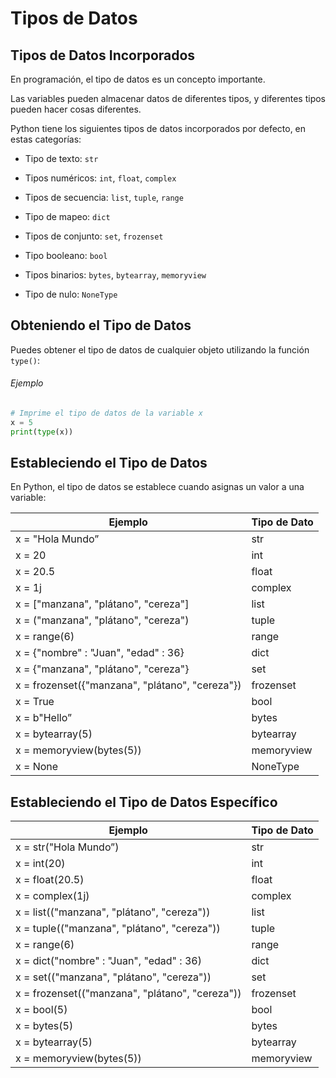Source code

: # Tipos de Datos

## Tipos de Datos Incorporados

En programación, el tipo de datos es un concepto importante.

Las variables pueden almacenar datos de diferentes tipos, y diferentes tipos pueden hacer cosas diferentes.

Python tiene los siguientes tipos de datos incorporados por defecto, en estas categorías:

- Tipo de texto: `str`

- Tipos numéricos: `int`, `float`, `complex`

- Tipos de secuencia: `list`, `tuple`, `range`

- Tipo de mapeo: `dict`

- Tipos de conjunto: `set`, `frozenset`

- Tipo booleano: `bool`

- Tipos binarios: `bytes`, `bytearray`, `memoryview`

- Tipo de nulo: `NoneType`

## Obteniendo el Tipo de Datos

Puedes obtener el tipo de datos de cualquier objeto utilizando la función `type()`:

###### Ejemplo

```python
# Imprime el tipo de datos de la variable x
x = 5
print(type(x))
```

## Estableciendo el Tipo de Datos

En Python, el tipo de datos se establece cuando asignas un valor a una variable:

| Ejemplo | Tipo de Dato |
| --- | --- |
| x = "Hola Mundo” | str |
| x = 20 | int |
| x = 20.5 | float |
| x = 1j | complex |
| x = ["manzana", "plátano", "cereza"] | list |
| x = ("manzana", "plátano", "cereza") | tuple |
| x = range(6) | range |
| x = {"nombre" : "Juan", "edad" : 36} | dict |
| x = {"manzana", "plátano", "cereza"} | set |
| x = frozenset({"manzana", "plátano", "cereza"}) | frozenset |
| x = True | bool |
| x = b"Hello” | bytes |
| x = bytearray(5) | bytearray |
| x = memoryview(bytes(5)) | memoryview |
| x = None | NoneType |

## Estableciendo el Tipo de Datos Específico

| Ejemplo | Tipo de Dato |
| --- | --- |
| x = str("Hola Mundo”) | str |
| x = int(20) | int |
| x = float(20.5) | float |
| x = complex(1j) | complex |
| x = list(("manzana", "plátano", "cereza")) | list |
| x = tuple(("manzana", "plátano", "cereza")) | tuple |
| x = range(6) | range |
| x = dict("nombre" : "Juan", "edad" : 36) | dict |
| x = set(("manzana", "plátano", "cereza")) | set |
| x = frozenset(("manzana", "plátano", "cereza")) | frozenset |
| x = bool(5) | bool |
| x = bytes(5) | bytes |
| x = bytearray(5) | bytearray |
| x = memoryview(bytes(5)) | memoryview |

**What the exercise asks**. Exactly the lines from the one containing "x = 20 | int |" to the last line of the entries above must be duplicated, with both of those lines included and nothing more.

**Answer section**.
| x = 20 | int |
| x = 20.5 | float |
| x = 1j | complex |
| x = ["manzana", "plátano", "cereza"] | list |
| x = ("manzana", "plátano", "cereza") | tuple |
| x = range(6) | range |
| x = {"nombre" : "Juan", "edad" : 36} | dict |
| x = {"manzana", "plátano", "cereza"} | set |
| x = frozenset({"manzana", "plátano", "cereza"}) | frozenset |
| x = True | bool |
| x = b"Hello” | bytes |
| x = bytearray(5) | bytearray |
| x = memoryview(bytes(5)) | memoryview |
| x = None | NoneType |

## Estableciendo el Tipo de Datos Específico

| Ejemplo | Tipo de Dato |
| --- | --- |
| x = str("Hola Mundo”) | str |
| x = int(20) | int |
| x = float(20.5) | float |
| x = complex(1j) | complex |
| x = list(("manzana", "plátano", "cereza")) | list |
| x = tuple(("manzana", "plátano", "cereza")) | tuple |
| x = range(6) | range |
| x = dict("nombre" : "Juan", "edad" : 36) | dict |
| x = set(("manzana", "plátano", "cereza")) | set |
| x = frozenset(("manzana", "plátano", "cereza")) | frozenset |
| x = bool(5) | bool |
| x = bytes(5) | bytes |
| x = bytearray(5) | bytearray |
| x = memoryview(bytes(5)) | memoryview |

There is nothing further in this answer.